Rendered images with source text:
★ ★ ★ ★ ★
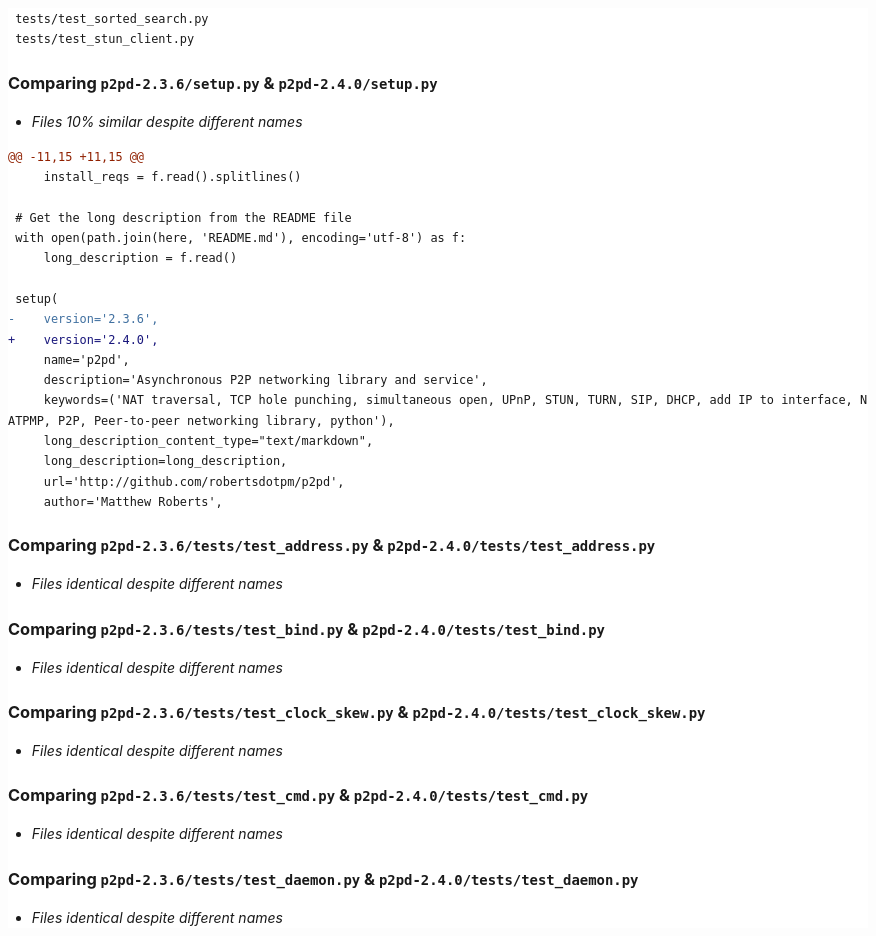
 ```diff
 tests/test_sorted_search.py
 tests/test_stun_client.py
```

### Comparing `p2pd-2.3.6/setup.py` & `p2pd-2.4.0/setup.py`

 * *Files 10% similar despite different names*

```diff
@@ -11,15 +11,15 @@
     install_reqs = f.read().splitlines()
 
 # Get the long description from the README file
 with open(path.join(here, 'README.md'), encoding='utf-8') as f:
     long_description = f.read()
 
 setup(
-    version='2.3.6',
+    version='2.4.0',
     name='p2pd',
     description='Asynchronous P2P networking library and service',
     keywords=('NAT traversal, TCP hole punching, simultaneous open, UPnP, STUN, TURN, SIP, DHCP, add IP to interface, NATPMP, P2P, Peer-to-peer networking library, python'),
     long_description_content_type="text/markdown",
     long_description=long_description,
     url='http://github.com/robertsdotpm/p2pd',
     author='Matthew Roberts',
```

### Comparing `p2pd-2.3.6/tests/test_address.py` & `p2pd-2.4.0/tests/test_address.py`

 * *Files identical despite different names*

### Comparing `p2pd-2.3.6/tests/test_bind.py` & `p2pd-2.4.0/tests/test_bind.py`

 * *Files identical despite different names*

### Comparing `p2pd-2.3.6/tests/test_clock_skew.py` & `p2pd-2.4.0/tests/test_clock_skew.py`

 * *Files identical despite different names*

### Comparing `p2pd-2.3.6/tests/test_cmd.py` & `p2pd-2.4.0/tests/test_cmd.py`

 * *Files identical despite different names*

### Comparing `p2pd-2.3.6/tests/test_daemon.py` & `p2pd-2.4.0/tests/test_daemon.py`

 * *Files identical despite different names*
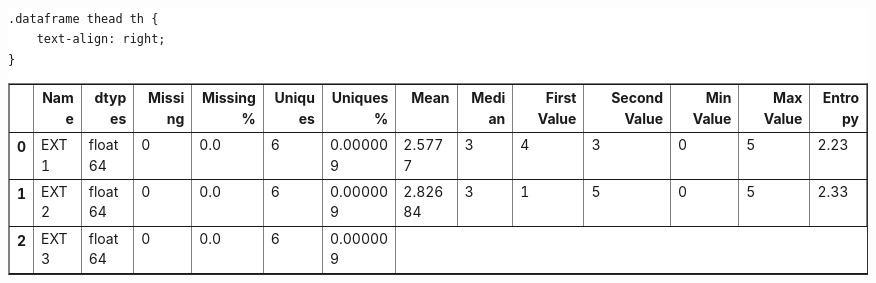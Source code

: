     .dataframe thead th {
        text-align: right;
    }
</style>
<table border="1" class="dataframe">
  <thead>
    <tr style="text-align: right;">
      <th></th>
      <th>Name</th>
      <th>dtypes</th>
      <th>Missing</th>
      <th>Missing %</th>
      <th>Uniques</th>
      <th>Uniques %</th>
      <th>Mean</th>
      <th>Median</th>
      <th>First Value</th>
      <th>Second Value</th>
      <th>Min Value</th>
      <th>Max Value</th>
      <th>Entropy</th>
    </tr>
  </thead>
  <tbody>
    <tr>
      <th>0</th>
      <td>EXT1</td>
      <td>float64</td>
      <td>0</td>
      <td>0.0</td>
      <td>6</td>
      <td>0.000009</td>
      <td>2.5777</td>
      <td>3</td>
      <td>4</td>
      <td>3</td>
      <td>0</td>
      <td>5</td>
      <td>2.23</td>
    </tr>
    <tr>
      <th>1</th>
      <td>EXT2</td>
      <td>float64</td>
      <td>0</td>
      <td>0.0</td>
      <td>6</td>
      <td>0.000009</td>
      <td>2.82684</td>
      <td>3</td>
      <td>1</td>
      <td>5</td>
      <td>0</td>
      <td>5</td>
      <td>2.33</td>
    </tr>
    <tr>
      <th>2</th>
      <td>EXT3</td>
      <td>float64</td>
      <td>0</td>
      <td>0.0</td>
      <td>6</td>
      <td>0.000009</td>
★ ★ ★ ★ ★
▸ WHAT TO PRODUCE
You are asked to reproduce each line above exactly, but to exclude the pictures.

▸ REPLY
 ```diff
 tests/test_sorted_search.py
 tests/test_stun_client.py
```

### Comparing `p2pd-2.3.6/setup.py` & `p2pd-2.4.0/setup.py`

 * *Files 10% similar despite different names*

```diff
@@ -11,15 +11,15 @@
     install_reqs = f.read().splitlines()
 
 # Get the long description from the README file
 with open(path.join(here, 'README.md'), encoding='utf-8') as f:
     long_description = f.read()
 
 setup(
-    version='2.3.6',
+    version='2.4.0',
     name='p2pd',
     description='Asynchronous P2P networking library and service',
     keywords=('NAT traversal, TCP hole punching, simultaneous open, UPnP, STUN, TURN, SIP, DHCP, add IP to interface, NATPMP, P2P, Peer-to-peer networking library, python'),
     long_description_content_type="text/markdown",
     long_description=long_description,
     url='http://github.com/robertsdotpm/p2pd',
     author='Matthew Roberts',
```

### Comparing `p2pd-2.3.6/tests/test_address.py` & `p2pd-2.4.0/tests/test_address.py`

 * *Files identical despite different names*

### Comparing `p2pd-2.3.6/tests/test_bind.py` & `p2pd-2.4.0/tests/test_bind.py`

 * *Files identical despite different names*

### Comparing `p2pd-2.3.6/tests/test_clock_skew.py` & `p2pd-2.4.0/tests/test_clock_skew.py`

 * *Files identical despite different names*

### Comparing `p2pd-2.3.6/tests/test_cmd.py` & `p2pd-2.4.0/tests/test_cmd.py`

 * *Files identical despite different names*

### Comparing `p2pd-2.3.6/tests/test_daemon.py` & `p2pd-2.4.0/tests/test_daemon.py`

 * *Files identical despite different names*
Source code

:     .dataframe thead th {
        text-align: right;
    }
</style>
<table border="1" class="dataframe">
  <thead>
    <tr style="text-align: right;">
      <th></th>
      <th>Name</th>
      <th>dtypes</th>
      <th>Missing</th>
      <th>Missing %</th>
      <th>Uniques</th>
      <th>Uniques %</th>
      <th>Mean</th>
      <th>Median</th>
      <th>First Value</th>
      <th>Second Value</th>
      <th>Min Value</th>
      <th>Max Value</th>
      <th>Entropy</th>
    </tr>
  </thead>
  <tbody>
    <tr>
      <th>0</th>
      <td>EXT1</td>
      <td>float64</td>
      <td>0</td>
      <td>0.0</td>
      <td>6</td>
      <td>0.000009</td>
      <td>2.5777</td>
      <td>3</td>
      <td>4</td>
      <td>3</td>
      <td>0</td>
      <td>5</td>
      <td>2.23</td>
    </tr>
    <tr>
      <th>1</th>
      <td>EXT2</td>
      <td>float64</td>
      <td>0</td>
      <td>0.0</td>
      <td>6</td>
      <td>0.000009</td>
      <td>2.82684</td>
      <td>3</td>
      <td>1</td>
      <td>5</td>
      <td>0</td>
      <td>5</td>
      <td>2.33</td>
    </tr>
    <tr>
      <th>2</th>
      <td>EXT3</td>
      <td>float64</td>
      <td>0</td>
      <td>0.0</td>
      <td>6</td>
      <td>0.000009</td>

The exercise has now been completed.